Search the records below for the string "various" and report only the number of lines that contain it.
━━━ Data records
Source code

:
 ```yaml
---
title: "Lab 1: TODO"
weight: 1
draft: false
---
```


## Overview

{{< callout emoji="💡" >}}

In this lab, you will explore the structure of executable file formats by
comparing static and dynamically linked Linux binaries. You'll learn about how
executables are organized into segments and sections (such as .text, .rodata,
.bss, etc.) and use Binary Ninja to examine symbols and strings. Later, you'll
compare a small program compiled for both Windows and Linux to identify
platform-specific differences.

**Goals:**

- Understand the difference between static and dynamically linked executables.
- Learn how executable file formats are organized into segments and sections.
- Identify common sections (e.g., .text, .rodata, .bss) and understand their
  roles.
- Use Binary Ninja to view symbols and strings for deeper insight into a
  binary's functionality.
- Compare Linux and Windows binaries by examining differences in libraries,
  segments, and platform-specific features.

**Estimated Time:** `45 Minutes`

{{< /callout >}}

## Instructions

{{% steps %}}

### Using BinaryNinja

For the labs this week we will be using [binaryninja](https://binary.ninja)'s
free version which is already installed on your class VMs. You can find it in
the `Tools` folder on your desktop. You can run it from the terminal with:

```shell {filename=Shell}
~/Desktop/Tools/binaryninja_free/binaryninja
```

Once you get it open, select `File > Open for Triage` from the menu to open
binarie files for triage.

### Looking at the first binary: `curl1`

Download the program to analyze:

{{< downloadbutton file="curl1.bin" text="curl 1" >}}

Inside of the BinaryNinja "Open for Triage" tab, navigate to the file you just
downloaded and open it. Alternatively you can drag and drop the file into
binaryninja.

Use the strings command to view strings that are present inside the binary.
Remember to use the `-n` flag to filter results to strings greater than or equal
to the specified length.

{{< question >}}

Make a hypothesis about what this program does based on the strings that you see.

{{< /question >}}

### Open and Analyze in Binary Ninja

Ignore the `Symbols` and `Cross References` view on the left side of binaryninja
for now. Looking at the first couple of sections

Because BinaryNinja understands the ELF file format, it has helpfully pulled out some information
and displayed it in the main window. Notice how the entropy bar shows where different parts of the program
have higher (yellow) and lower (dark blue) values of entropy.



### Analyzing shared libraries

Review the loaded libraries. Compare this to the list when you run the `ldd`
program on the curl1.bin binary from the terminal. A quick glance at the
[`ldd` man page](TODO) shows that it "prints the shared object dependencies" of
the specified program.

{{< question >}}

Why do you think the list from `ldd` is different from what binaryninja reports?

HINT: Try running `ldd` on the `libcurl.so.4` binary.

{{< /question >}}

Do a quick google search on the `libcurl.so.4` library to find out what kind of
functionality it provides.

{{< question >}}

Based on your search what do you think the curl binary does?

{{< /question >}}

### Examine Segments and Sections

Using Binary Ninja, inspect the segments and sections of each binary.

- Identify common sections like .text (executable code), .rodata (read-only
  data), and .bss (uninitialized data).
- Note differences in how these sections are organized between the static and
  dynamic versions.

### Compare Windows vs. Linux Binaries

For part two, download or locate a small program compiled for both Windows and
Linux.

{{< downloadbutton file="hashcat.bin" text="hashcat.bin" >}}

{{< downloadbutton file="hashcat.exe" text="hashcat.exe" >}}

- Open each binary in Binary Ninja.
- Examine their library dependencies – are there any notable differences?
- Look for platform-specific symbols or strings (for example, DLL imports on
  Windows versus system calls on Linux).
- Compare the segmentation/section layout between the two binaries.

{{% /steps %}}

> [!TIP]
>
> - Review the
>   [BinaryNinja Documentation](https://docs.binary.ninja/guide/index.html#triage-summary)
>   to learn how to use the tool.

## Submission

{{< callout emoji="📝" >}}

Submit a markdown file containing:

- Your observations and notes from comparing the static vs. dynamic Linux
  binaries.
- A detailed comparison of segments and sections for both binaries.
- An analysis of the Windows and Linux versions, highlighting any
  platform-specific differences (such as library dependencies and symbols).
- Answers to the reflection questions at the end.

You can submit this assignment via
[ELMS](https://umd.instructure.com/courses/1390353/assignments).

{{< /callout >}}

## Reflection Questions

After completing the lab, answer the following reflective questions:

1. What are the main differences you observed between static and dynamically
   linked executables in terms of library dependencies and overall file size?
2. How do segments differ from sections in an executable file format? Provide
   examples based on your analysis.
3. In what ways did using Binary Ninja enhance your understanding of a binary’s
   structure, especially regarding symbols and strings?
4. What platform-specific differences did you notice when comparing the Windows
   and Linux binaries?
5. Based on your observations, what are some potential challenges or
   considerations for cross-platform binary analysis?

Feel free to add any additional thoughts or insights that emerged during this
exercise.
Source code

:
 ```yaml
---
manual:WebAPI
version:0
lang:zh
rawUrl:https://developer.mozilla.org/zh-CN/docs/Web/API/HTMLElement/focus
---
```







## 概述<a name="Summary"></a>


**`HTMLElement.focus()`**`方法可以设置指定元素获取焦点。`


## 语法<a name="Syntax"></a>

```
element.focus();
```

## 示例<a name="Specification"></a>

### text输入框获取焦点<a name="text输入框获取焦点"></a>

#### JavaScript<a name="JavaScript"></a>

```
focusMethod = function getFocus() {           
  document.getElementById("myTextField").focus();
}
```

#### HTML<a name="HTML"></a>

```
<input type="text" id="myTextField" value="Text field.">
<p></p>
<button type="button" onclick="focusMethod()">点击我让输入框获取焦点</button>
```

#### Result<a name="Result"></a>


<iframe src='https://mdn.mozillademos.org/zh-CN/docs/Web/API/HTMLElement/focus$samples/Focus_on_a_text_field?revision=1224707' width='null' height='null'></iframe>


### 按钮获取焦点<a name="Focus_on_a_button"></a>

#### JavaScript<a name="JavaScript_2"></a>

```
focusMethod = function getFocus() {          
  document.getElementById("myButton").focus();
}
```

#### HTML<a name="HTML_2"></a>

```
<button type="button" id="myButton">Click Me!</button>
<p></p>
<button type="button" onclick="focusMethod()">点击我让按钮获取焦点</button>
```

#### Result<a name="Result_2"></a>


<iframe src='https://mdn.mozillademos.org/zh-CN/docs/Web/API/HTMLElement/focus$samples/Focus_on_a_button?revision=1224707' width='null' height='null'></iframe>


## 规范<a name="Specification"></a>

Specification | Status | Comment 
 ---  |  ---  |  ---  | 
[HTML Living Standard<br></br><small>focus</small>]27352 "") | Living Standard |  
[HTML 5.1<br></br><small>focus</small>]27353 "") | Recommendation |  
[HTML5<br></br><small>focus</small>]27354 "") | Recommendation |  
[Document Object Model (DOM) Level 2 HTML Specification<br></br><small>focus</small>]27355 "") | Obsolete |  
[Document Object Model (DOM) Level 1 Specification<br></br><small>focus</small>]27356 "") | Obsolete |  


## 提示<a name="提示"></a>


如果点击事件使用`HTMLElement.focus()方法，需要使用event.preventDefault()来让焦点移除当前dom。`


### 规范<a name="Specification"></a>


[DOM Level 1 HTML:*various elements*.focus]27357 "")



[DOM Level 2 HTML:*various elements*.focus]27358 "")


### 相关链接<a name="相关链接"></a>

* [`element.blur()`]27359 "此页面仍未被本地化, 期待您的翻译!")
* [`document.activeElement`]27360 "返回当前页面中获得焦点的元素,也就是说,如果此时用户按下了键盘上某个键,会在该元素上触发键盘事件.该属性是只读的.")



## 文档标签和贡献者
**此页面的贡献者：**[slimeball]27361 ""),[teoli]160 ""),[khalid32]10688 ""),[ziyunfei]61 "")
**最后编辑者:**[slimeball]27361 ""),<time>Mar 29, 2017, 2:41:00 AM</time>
━━━━━━
# [Reply to the task]
2